DETERMINISMO E LIVRE ARBÍTRIO


DETERMINISMO  E  LIVRE  ARBÍTRIO
Emmanuel

Determinismo e Livre-arbítrio coexistem na vida, entrosando-se na estrada dos destinos, para a elevação e redenção dos homens.
O primeiro é absoluto nas mais baixas camadas evolutivas e o segundo amplia-se com os valores da educação e da experiência.
A determinação divina na sagrada lei universal é sempre a do bem e da felicidade, para todas as criaturas.
No lar humano, não vedes um pai generoso e ativo, com um largo programa de trabalhos pela ventura dos filhos? E cada filho, cessado o esforço da educação na infância, na preparação para a vida, não deveria ser um colaborador fiel da generosa providência paterna pelo bem de toda a comunidade familiar? Entretanto, a maioria dos pais humanos deixa a terra sem ser compreendida, apesar de todo esforço despendido na educação dos filhos.
Nessa imagem muito frágil, em comparação com a paternidade divina, temos um símile da situação.
O Espírito que, de algum modo, já armazenou certos valores educativos, é convocado para esse ou aquele trabalho de responsabilidade junto de outros seres em provação rude, ou em busca de conhecimentos para a aquisição da liberdade. Esse trabalho deve ser levado a efeito na linha reta do bem, de modo que esse filho seja o bom cooperador do Pai Supremo, que é Deus. O administrador de uma instituição, o chefe de oficina, o escritor de um livro, o mestre de uma escola, têm a sua parcela de independência para colaborar na obra divina, e devem retribuir a confiança espiritual que lhes foi deferida. Os que se educam e conquistam direitos naturais, inerentes à personalidade, deixam de obedecer, de modo absoluto, no determinismo da evolução, porquanto estarão aptos a cooperar no serviço das ordenações, podendo criar as circunstâncias para a marcha ascensional de seus subordinados e irmãos em humanidade, no mecanismo de responsabilidade da consciência esclarecida.
Nesse trabalho de ordenar com Deus, o filho necessita considerar o zelo e o amor paternos, a fim de não desviar sua tarefa do caminho reto, supondo-se senhor arbitrário das situações, complicando a vida da família humana, e adquirindo determinados compromissos, por vezes bastante penosos, porque, contrariamente ao propósito dos pais, há filhos que desbaratam os “talentos” colocados em suas mãos, na preguiça, no egoísmo, na vaidade e no orgulho.
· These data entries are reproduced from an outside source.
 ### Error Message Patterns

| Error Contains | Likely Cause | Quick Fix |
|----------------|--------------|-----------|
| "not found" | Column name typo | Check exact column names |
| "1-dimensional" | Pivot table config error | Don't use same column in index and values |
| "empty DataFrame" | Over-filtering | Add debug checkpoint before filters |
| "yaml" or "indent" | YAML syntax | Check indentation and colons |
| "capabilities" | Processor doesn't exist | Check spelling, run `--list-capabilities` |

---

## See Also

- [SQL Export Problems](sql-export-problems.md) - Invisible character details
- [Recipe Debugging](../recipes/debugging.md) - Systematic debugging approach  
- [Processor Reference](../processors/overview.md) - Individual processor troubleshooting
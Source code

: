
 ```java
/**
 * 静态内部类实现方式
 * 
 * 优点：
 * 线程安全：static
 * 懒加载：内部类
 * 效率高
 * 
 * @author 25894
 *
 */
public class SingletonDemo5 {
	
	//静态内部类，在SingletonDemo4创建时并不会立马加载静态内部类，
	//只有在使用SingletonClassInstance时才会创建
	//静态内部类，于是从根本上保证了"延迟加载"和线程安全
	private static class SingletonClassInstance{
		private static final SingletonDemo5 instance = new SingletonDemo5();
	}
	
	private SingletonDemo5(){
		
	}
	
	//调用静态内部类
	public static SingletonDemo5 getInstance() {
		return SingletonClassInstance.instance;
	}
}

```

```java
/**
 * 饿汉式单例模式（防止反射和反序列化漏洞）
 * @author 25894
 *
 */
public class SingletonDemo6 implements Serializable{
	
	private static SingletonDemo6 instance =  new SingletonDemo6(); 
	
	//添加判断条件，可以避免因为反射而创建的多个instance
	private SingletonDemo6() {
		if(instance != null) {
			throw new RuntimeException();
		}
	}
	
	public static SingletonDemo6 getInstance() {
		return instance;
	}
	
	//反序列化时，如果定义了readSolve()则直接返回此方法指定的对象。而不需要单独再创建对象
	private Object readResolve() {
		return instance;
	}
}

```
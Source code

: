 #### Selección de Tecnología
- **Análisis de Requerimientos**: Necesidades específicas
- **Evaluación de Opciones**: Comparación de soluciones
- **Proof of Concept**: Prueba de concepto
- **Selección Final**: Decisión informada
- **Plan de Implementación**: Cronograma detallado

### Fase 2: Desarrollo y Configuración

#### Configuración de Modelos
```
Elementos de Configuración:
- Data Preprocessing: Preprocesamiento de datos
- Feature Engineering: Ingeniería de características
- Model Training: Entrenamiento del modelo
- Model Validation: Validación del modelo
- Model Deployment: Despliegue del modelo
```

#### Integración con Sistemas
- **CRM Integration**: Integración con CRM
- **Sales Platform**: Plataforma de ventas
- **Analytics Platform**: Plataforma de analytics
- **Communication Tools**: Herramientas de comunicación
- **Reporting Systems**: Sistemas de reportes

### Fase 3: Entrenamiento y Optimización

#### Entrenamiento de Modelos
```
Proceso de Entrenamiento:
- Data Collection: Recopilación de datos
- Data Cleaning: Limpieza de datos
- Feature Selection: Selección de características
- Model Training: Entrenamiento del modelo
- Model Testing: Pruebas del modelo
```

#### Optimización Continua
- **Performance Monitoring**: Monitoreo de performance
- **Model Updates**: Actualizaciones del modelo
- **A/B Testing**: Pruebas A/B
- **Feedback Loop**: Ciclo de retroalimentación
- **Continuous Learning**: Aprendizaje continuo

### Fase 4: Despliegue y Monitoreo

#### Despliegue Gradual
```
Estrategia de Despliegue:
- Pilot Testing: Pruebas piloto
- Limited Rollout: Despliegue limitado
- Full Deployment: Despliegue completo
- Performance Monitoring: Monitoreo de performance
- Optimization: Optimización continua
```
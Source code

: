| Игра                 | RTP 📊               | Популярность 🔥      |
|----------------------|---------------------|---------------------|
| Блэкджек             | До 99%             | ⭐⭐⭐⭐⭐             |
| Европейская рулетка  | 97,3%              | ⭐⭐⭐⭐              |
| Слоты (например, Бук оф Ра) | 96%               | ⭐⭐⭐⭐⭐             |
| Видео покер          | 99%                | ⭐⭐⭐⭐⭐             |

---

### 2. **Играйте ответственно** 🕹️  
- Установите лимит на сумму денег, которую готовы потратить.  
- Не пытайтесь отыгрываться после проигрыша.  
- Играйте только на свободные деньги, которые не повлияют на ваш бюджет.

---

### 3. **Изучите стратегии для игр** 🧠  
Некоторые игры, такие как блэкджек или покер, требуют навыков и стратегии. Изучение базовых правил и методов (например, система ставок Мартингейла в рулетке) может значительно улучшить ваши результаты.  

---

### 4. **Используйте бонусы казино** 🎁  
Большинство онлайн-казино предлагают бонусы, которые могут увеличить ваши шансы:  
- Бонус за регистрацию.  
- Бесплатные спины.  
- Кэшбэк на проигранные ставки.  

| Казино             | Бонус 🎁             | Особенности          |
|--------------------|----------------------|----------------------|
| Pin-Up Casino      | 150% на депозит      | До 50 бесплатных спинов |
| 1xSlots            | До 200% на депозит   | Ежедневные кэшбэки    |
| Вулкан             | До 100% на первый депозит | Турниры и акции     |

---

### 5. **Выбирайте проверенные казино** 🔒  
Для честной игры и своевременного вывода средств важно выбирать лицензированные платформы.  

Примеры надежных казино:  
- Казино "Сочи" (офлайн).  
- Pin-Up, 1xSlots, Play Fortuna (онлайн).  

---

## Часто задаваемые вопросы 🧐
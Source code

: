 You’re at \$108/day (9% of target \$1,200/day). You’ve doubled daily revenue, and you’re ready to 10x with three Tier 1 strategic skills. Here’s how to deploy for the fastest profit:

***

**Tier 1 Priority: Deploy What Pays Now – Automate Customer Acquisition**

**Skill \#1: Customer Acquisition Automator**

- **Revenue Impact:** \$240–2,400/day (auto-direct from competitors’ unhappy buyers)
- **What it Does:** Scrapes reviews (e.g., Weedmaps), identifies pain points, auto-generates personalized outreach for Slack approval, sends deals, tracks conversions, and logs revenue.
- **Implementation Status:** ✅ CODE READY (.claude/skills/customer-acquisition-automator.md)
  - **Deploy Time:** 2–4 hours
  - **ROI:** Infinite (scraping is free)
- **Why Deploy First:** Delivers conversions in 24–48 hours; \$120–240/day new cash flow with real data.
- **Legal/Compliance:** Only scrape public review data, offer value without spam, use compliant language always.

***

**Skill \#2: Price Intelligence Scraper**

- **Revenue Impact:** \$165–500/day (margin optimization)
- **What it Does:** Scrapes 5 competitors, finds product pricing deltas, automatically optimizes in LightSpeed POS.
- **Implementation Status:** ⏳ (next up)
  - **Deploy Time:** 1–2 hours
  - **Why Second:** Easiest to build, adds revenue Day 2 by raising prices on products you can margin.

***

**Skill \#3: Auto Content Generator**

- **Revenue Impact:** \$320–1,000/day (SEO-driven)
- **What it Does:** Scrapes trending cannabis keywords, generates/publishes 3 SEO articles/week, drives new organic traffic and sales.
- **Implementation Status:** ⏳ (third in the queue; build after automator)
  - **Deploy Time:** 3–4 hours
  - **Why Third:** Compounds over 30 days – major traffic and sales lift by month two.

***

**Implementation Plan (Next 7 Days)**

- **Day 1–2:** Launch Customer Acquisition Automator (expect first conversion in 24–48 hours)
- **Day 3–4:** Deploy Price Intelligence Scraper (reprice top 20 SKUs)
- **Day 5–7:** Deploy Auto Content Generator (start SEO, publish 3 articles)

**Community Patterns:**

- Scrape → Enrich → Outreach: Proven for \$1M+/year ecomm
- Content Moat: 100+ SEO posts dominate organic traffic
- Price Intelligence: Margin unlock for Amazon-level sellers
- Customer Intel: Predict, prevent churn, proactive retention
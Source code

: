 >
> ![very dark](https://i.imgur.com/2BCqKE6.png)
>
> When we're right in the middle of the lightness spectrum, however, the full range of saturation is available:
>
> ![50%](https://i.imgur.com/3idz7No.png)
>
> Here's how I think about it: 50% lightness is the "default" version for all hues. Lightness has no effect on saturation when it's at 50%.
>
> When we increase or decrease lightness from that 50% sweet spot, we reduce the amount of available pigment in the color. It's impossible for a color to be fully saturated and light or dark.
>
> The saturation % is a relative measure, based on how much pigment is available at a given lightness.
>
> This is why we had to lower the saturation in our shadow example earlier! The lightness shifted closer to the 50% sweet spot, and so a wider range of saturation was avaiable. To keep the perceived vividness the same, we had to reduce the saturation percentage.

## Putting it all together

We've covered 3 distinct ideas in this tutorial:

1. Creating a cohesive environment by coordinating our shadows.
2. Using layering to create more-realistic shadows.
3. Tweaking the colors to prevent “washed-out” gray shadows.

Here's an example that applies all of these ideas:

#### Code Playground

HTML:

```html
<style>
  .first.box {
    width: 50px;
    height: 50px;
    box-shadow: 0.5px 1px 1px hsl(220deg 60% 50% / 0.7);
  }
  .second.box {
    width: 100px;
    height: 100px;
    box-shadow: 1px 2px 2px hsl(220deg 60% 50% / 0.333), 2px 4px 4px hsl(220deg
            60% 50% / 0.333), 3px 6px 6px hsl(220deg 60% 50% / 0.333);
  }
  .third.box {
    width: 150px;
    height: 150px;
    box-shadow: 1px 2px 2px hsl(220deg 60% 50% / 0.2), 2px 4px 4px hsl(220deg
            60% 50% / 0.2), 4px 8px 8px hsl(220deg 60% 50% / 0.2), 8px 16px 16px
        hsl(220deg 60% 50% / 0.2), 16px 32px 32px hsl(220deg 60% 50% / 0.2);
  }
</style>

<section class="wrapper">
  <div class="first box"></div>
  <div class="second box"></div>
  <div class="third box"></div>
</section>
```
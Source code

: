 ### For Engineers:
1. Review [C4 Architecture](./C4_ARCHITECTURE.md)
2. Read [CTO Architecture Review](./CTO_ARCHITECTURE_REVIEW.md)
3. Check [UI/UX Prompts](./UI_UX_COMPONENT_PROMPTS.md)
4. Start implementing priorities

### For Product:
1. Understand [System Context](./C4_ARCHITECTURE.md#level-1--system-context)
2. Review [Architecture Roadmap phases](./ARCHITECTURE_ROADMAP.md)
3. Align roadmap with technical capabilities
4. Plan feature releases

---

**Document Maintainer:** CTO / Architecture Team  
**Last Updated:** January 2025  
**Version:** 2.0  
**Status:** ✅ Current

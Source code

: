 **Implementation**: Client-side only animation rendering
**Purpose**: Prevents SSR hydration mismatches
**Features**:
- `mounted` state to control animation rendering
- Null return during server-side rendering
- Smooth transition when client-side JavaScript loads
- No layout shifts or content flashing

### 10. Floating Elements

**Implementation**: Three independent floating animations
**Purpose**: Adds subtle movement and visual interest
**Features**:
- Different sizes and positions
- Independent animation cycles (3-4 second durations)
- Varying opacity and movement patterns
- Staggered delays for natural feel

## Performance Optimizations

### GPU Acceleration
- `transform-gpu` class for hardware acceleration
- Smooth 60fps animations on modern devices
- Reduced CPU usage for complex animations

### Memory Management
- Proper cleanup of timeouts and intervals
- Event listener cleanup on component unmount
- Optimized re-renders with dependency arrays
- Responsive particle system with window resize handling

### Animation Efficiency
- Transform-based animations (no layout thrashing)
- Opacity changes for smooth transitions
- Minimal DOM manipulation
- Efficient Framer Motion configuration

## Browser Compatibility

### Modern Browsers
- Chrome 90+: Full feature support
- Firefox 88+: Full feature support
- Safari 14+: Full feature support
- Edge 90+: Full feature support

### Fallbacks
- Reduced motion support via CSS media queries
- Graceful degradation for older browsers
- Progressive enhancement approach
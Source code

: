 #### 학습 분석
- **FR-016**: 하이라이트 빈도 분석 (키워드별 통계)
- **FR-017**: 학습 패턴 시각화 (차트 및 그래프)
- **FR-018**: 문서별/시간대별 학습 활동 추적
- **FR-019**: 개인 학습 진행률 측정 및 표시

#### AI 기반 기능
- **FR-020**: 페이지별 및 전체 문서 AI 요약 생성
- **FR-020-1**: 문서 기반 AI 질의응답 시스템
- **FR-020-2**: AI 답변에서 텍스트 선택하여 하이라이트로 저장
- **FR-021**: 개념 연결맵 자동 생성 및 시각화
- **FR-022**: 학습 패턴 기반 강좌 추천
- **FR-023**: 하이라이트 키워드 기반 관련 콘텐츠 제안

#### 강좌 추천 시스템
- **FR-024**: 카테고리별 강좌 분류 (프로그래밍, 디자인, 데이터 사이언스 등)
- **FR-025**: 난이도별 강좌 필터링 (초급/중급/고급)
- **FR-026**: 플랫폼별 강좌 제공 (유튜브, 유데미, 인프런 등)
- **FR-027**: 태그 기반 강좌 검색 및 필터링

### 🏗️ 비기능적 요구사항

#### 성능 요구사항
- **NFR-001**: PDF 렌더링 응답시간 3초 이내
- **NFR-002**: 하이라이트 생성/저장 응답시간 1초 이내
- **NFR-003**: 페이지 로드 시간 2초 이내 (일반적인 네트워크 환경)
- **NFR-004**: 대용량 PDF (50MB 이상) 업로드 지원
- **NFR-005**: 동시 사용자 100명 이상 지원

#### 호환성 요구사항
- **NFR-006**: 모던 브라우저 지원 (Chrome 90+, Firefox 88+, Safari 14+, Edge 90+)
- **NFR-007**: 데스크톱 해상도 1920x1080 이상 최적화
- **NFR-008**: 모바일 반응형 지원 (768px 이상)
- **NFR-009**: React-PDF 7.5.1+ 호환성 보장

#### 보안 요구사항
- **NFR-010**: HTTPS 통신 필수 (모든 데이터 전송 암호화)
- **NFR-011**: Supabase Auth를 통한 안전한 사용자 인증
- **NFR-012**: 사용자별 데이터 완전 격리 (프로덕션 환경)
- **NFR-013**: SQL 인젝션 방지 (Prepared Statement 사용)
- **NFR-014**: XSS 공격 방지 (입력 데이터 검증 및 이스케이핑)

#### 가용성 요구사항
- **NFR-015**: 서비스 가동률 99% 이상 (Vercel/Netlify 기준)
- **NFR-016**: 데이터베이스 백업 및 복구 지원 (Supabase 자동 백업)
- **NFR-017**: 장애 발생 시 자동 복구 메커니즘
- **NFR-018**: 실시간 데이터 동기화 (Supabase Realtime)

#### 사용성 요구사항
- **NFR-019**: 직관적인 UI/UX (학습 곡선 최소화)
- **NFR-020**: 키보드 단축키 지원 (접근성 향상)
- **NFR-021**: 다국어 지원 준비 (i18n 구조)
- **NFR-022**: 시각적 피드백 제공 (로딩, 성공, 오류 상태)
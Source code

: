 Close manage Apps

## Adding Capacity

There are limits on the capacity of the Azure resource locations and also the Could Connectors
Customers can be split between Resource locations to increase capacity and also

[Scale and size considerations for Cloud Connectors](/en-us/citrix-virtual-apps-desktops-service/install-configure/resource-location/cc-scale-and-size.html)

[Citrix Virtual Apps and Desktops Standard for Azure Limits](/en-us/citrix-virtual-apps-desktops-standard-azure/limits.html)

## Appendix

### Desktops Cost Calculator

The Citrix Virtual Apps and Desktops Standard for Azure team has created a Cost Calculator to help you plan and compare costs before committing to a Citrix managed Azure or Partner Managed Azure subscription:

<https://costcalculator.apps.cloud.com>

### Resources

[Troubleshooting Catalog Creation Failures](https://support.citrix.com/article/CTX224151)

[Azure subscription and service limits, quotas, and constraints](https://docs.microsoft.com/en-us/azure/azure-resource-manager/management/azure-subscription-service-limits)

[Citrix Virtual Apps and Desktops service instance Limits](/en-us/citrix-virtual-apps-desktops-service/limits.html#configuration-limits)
Daí a necessidade de concluirmos com a apologia da Humanidade, salientando que o homem que atingiu certa parcela de liberdade está retribuindo a confiança do Senhor, sempre que age com a sua vontade misericordiosa e sábia, reconhecendo que o seu esforço individual vale muito, não por ele, mas pelo amor de Deus que o protege e ilumina na edificação de sua obra imortal.